Task directions =>
Reply with one number: the count of lines in the data that hold the string "size".

[Provided information — start]

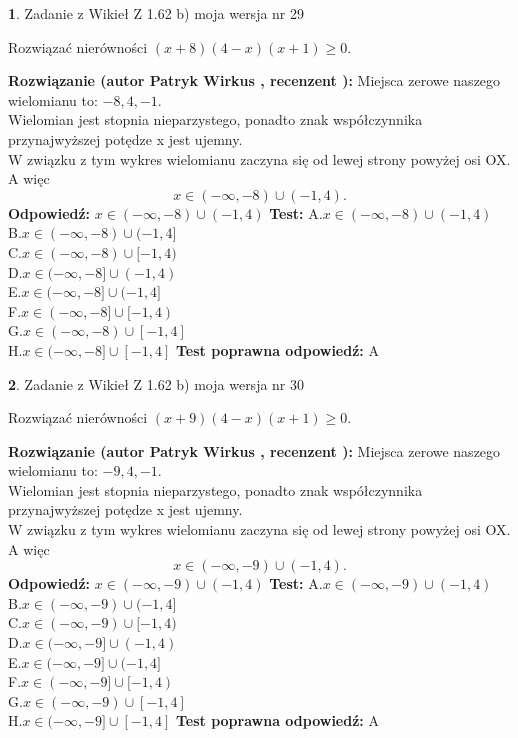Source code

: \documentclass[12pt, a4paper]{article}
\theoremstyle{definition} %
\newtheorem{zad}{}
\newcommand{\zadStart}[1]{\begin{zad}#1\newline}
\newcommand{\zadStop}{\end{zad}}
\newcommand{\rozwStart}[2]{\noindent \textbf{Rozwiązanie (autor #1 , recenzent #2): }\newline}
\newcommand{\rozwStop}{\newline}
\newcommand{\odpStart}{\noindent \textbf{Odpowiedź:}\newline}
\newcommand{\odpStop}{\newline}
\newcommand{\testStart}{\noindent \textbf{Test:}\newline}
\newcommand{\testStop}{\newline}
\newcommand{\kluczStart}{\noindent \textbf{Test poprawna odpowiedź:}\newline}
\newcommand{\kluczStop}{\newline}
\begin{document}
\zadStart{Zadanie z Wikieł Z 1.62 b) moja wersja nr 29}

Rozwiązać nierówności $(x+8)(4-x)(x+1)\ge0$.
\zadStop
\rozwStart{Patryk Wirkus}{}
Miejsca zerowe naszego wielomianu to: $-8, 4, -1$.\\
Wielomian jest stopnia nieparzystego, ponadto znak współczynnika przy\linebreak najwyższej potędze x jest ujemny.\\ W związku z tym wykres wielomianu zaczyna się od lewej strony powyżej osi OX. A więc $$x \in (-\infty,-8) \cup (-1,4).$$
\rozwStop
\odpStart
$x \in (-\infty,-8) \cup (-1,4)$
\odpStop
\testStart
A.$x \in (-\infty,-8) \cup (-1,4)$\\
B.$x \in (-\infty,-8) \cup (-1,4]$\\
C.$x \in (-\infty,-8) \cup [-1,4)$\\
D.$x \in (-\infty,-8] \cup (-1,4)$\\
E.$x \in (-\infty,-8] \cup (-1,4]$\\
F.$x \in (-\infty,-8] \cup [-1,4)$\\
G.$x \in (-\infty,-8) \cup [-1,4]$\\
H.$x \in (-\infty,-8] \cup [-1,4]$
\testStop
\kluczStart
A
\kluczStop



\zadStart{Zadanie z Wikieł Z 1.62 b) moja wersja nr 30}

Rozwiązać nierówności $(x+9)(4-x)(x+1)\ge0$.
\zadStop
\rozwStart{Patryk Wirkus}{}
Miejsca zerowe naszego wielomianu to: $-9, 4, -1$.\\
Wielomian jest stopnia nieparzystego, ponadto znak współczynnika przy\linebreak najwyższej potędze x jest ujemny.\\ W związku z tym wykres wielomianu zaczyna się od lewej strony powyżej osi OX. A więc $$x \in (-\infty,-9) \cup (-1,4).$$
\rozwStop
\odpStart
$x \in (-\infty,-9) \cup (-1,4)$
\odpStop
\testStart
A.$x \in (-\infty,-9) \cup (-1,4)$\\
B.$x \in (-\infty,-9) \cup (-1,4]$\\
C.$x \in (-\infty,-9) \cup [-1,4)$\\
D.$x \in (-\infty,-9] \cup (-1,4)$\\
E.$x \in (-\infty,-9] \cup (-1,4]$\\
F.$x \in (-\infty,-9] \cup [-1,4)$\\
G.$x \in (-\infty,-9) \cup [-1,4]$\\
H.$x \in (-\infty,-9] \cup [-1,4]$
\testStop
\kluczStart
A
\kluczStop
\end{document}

[Provided information — finish]
[Provided information — start]

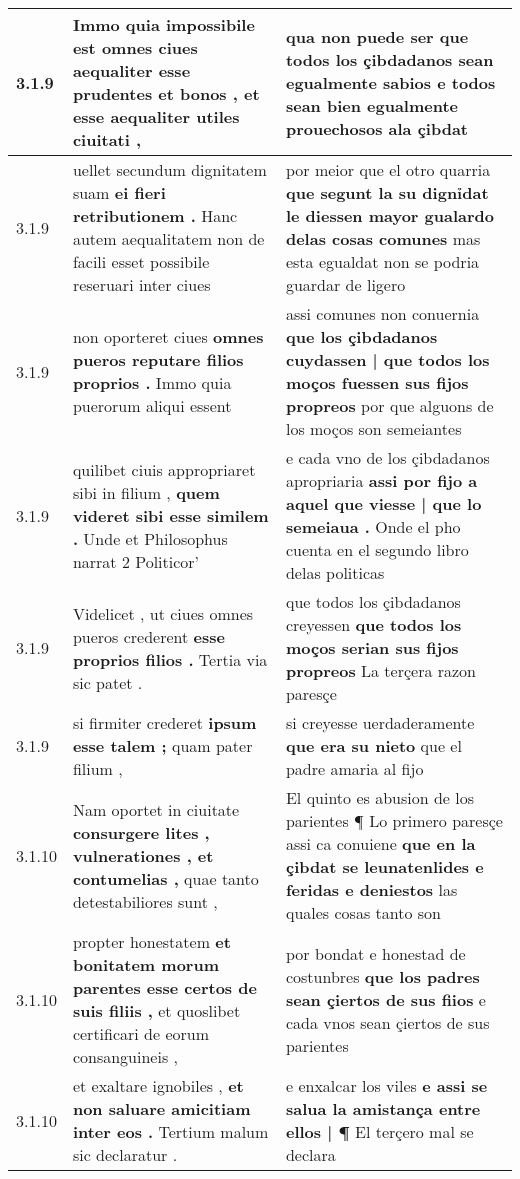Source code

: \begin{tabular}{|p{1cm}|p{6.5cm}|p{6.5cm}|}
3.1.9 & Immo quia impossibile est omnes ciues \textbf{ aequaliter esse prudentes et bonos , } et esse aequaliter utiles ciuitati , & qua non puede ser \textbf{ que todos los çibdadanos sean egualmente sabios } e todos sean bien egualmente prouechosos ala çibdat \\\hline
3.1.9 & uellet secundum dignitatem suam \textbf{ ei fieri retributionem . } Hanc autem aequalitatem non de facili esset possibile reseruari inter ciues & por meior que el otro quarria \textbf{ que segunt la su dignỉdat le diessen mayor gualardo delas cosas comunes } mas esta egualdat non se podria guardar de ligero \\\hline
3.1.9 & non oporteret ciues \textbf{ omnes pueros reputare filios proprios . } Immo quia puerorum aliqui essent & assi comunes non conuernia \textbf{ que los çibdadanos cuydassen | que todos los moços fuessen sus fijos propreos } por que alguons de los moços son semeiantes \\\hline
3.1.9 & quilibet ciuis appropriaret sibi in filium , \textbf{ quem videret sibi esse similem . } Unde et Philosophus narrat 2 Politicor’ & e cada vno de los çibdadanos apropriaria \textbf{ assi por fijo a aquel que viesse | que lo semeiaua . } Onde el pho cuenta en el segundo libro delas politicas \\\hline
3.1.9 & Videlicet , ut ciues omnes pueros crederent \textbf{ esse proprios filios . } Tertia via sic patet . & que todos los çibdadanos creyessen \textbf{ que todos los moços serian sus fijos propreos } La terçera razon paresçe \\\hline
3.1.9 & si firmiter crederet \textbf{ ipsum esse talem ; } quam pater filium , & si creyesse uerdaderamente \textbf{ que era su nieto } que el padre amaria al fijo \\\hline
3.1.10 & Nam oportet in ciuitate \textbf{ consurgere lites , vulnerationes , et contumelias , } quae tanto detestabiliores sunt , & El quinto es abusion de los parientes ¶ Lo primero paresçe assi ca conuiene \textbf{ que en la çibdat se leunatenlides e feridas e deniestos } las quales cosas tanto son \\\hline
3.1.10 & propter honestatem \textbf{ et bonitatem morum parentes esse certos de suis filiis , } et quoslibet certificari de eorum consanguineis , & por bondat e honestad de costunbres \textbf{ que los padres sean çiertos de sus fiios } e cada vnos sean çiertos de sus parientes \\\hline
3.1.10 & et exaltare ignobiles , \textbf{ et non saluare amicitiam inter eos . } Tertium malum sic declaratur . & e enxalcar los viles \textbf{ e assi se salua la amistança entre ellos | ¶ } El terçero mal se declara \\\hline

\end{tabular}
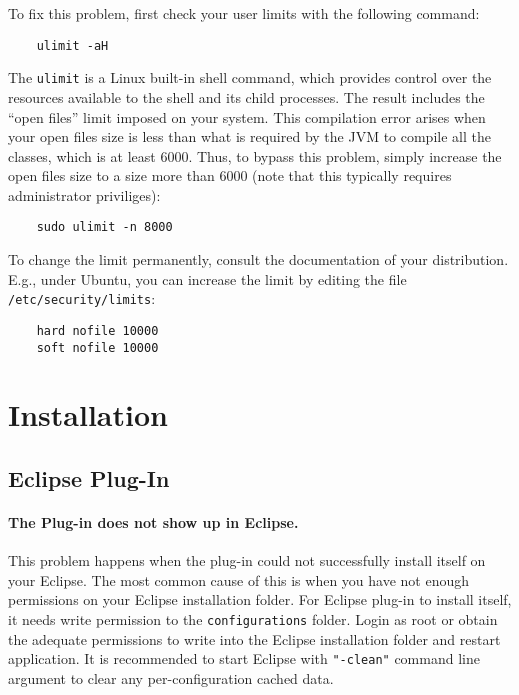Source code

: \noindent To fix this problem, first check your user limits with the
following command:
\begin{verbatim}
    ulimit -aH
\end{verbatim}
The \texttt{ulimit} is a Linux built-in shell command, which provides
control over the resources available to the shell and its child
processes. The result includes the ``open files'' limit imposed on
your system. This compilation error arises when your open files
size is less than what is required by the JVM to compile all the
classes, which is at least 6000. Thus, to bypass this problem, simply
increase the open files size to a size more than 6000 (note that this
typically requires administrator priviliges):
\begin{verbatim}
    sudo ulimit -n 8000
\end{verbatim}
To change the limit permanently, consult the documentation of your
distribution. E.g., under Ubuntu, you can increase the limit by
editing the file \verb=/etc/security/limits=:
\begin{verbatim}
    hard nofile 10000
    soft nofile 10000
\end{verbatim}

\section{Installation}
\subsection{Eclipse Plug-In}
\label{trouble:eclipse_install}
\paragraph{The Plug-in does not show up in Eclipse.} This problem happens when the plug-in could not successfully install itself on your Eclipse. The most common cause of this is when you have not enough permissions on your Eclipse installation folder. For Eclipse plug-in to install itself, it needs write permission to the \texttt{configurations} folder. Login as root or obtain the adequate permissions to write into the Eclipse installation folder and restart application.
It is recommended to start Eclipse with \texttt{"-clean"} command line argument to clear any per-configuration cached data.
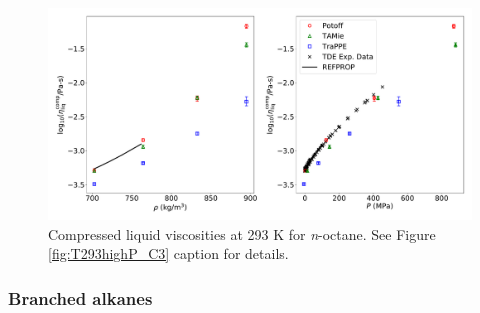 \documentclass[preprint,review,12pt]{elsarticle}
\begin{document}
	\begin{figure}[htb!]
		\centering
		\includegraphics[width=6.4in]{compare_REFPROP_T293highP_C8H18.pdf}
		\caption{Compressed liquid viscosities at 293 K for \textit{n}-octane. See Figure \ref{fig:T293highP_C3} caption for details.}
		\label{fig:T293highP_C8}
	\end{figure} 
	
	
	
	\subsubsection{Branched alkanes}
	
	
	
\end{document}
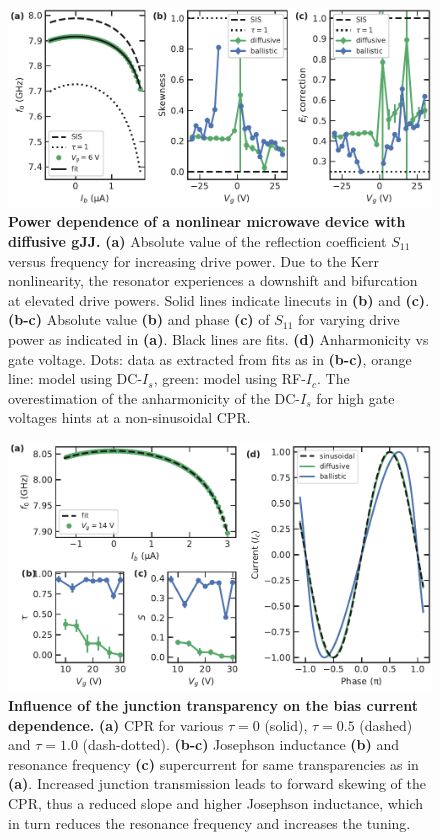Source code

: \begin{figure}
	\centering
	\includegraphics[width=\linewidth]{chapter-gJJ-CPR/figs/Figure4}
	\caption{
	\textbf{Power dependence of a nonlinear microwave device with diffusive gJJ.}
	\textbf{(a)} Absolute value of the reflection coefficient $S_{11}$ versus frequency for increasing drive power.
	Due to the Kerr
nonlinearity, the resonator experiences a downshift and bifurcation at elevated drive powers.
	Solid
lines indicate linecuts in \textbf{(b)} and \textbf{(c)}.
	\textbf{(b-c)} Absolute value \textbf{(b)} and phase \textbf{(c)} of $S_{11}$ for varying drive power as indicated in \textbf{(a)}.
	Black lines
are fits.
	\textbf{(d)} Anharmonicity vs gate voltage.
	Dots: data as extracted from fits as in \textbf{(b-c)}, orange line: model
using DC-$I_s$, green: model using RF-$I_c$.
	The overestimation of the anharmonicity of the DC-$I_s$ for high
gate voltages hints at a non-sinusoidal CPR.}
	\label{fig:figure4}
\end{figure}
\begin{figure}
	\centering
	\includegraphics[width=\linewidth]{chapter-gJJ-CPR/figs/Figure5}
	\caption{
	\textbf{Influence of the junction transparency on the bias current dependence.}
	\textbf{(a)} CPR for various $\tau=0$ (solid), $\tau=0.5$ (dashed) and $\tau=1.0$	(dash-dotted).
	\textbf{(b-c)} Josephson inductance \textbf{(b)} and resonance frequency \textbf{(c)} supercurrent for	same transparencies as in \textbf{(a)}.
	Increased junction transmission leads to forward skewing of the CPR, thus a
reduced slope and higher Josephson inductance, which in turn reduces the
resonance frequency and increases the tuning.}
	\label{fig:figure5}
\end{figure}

[Provided information — finish]

Solution =>
2